Matt Clarke looks at one of the larger glass fishes, Parambassis wolffii.
Common name: Thai chandid
Scientific name: Parambassis wolffii (Bleeker, 1851)
Origin: Museum records show that the species has been collected from Laos, Thailand, Vietnam, Indonesia, Cambodia and Brunei Darussalam. The fish is known from the Maeklong, Mekong and Chao Phraya basins.
Size: One of the largest Parambassis species at up to 20cm/8".
Diet: Stomach analyses show that these eat insects, crustaceans and small fishes. Captive fish usually accept frozen bloodworm, brineshrimp and mysis, but may be initially reluctant to take dried foods.

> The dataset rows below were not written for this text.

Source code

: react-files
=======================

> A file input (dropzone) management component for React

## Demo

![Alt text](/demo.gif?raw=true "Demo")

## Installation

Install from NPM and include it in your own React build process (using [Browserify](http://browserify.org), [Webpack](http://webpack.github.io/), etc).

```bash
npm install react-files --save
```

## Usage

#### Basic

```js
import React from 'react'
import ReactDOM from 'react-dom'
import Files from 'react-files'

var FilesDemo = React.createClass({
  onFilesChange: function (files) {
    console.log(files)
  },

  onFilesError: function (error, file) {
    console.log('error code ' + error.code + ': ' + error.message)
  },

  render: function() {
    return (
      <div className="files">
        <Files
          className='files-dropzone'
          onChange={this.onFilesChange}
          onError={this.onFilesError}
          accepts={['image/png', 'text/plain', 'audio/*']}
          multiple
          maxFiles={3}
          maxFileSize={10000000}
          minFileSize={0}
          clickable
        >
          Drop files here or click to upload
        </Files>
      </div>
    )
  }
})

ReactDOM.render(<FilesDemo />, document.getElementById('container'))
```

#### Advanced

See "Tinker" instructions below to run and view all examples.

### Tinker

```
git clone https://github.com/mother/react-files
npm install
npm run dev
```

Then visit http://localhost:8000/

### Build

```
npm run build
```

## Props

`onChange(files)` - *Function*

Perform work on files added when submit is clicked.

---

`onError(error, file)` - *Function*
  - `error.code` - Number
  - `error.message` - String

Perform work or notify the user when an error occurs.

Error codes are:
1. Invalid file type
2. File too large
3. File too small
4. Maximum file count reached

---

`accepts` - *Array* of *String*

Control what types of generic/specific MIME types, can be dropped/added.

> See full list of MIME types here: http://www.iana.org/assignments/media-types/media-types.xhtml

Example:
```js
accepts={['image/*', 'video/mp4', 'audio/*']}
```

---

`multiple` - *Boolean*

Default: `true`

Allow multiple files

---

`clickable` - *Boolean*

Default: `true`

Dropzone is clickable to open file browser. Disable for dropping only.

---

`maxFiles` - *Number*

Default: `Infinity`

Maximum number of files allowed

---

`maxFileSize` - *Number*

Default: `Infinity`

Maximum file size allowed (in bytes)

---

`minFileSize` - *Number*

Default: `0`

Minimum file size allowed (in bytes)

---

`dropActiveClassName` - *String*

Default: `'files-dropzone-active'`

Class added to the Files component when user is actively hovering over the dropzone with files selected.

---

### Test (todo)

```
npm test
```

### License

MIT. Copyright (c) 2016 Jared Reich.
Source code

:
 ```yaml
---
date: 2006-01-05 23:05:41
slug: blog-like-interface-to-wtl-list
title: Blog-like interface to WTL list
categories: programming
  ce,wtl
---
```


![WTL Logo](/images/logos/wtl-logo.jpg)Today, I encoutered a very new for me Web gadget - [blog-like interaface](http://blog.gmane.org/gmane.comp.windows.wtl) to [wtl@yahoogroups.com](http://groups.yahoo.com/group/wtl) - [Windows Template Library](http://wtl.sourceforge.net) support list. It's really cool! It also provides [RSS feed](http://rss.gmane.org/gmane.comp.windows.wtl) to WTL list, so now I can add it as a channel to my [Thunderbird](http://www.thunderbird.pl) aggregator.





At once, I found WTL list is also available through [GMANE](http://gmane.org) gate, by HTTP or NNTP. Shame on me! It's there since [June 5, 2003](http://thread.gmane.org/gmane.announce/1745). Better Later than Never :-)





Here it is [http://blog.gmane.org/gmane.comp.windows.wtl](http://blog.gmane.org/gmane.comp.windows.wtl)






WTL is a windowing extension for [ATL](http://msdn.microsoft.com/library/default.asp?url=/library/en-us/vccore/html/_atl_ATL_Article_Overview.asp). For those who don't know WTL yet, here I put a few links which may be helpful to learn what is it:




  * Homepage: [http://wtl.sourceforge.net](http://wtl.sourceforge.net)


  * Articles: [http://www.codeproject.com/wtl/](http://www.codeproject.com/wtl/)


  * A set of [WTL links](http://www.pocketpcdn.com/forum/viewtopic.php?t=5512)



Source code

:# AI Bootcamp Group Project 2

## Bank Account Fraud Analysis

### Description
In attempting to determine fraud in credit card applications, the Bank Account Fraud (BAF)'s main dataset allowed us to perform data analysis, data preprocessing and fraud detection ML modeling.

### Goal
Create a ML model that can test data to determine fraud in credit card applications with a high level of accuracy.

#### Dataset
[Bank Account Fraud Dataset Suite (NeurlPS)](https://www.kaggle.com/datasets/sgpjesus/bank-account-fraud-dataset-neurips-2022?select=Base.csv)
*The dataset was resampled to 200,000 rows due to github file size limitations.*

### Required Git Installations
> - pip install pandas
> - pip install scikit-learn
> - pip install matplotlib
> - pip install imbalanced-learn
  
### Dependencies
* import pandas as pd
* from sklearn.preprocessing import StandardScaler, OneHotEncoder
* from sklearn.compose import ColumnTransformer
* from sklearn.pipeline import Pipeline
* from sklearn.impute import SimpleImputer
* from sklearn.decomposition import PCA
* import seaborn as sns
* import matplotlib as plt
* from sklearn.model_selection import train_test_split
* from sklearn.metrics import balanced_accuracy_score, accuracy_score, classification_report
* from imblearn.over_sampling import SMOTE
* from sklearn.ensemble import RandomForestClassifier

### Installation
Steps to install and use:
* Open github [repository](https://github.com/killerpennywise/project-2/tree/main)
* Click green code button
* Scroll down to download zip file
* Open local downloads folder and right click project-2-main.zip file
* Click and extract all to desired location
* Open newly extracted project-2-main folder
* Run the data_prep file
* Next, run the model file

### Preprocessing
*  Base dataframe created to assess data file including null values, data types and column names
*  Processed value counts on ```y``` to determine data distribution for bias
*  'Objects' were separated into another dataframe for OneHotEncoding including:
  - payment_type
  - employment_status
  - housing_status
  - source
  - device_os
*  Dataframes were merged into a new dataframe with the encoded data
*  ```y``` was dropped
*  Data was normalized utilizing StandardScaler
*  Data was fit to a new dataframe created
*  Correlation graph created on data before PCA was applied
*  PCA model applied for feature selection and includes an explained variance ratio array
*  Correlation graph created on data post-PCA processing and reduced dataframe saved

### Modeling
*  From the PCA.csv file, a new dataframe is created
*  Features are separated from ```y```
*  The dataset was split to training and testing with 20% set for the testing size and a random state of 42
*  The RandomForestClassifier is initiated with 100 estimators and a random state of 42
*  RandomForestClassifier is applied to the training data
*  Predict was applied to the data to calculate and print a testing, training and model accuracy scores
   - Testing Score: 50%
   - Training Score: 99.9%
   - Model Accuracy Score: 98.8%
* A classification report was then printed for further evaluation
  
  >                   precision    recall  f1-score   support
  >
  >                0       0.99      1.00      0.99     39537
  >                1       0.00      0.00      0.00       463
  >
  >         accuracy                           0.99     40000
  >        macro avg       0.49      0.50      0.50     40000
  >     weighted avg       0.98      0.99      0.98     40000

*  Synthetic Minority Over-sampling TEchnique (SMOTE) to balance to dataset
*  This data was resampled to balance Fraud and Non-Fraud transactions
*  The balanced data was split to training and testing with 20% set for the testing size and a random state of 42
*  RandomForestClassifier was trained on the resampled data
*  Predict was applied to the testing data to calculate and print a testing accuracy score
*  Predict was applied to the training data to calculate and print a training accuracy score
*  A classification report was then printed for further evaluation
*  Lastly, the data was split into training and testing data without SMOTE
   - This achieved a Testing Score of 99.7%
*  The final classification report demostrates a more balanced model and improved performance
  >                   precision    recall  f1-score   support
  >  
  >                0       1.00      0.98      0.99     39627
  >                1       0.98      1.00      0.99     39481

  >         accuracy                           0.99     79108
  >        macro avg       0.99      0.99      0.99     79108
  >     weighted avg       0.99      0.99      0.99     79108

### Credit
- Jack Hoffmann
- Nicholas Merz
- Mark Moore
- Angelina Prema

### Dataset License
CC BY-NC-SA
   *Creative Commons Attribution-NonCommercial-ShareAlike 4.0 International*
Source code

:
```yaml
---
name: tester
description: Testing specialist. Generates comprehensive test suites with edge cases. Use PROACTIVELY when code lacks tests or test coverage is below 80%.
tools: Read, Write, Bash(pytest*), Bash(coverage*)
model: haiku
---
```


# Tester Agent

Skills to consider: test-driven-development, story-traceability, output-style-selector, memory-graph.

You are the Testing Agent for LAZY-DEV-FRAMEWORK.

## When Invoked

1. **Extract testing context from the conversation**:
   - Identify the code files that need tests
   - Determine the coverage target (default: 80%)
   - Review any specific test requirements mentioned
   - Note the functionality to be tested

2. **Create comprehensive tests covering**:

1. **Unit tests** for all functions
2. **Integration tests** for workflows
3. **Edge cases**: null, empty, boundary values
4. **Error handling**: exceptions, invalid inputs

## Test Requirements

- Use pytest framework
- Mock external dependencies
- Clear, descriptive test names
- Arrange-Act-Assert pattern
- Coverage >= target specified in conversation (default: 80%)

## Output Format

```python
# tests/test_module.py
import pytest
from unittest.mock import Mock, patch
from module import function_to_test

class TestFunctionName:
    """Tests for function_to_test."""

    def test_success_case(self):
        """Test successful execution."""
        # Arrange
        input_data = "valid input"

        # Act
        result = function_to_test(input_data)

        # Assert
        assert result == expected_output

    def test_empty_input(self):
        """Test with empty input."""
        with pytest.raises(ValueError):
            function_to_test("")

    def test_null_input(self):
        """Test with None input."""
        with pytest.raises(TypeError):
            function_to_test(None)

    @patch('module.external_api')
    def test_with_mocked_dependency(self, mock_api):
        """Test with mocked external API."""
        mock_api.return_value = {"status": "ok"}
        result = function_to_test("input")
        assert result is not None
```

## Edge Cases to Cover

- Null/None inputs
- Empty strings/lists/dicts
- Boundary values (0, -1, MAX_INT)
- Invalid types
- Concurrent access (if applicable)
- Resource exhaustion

Water: Some books suggest placing this species in brackish water, presumably because the most common Parambassis, P. ranga, sometimes lives in brackish water. However, to the best of my knowledge, like the related P. pulcinella, this is actually a true freshwater fish. PFK contributor Dr Neale Monks says it is debatable that any of these species need salty water, contrary to popular belief.
Aquarium: Given the large size of this ambassid, it's best kept in a very spacious tank of, say, 120cm/48" at least. They are generally relatively peaceful fish and mix well with barbs, loaches and Devario.
Identification: The short, deep body is characteristic of the species. The second anal fin spine is also enlarged and there are 43-46 scales in the lateral line series.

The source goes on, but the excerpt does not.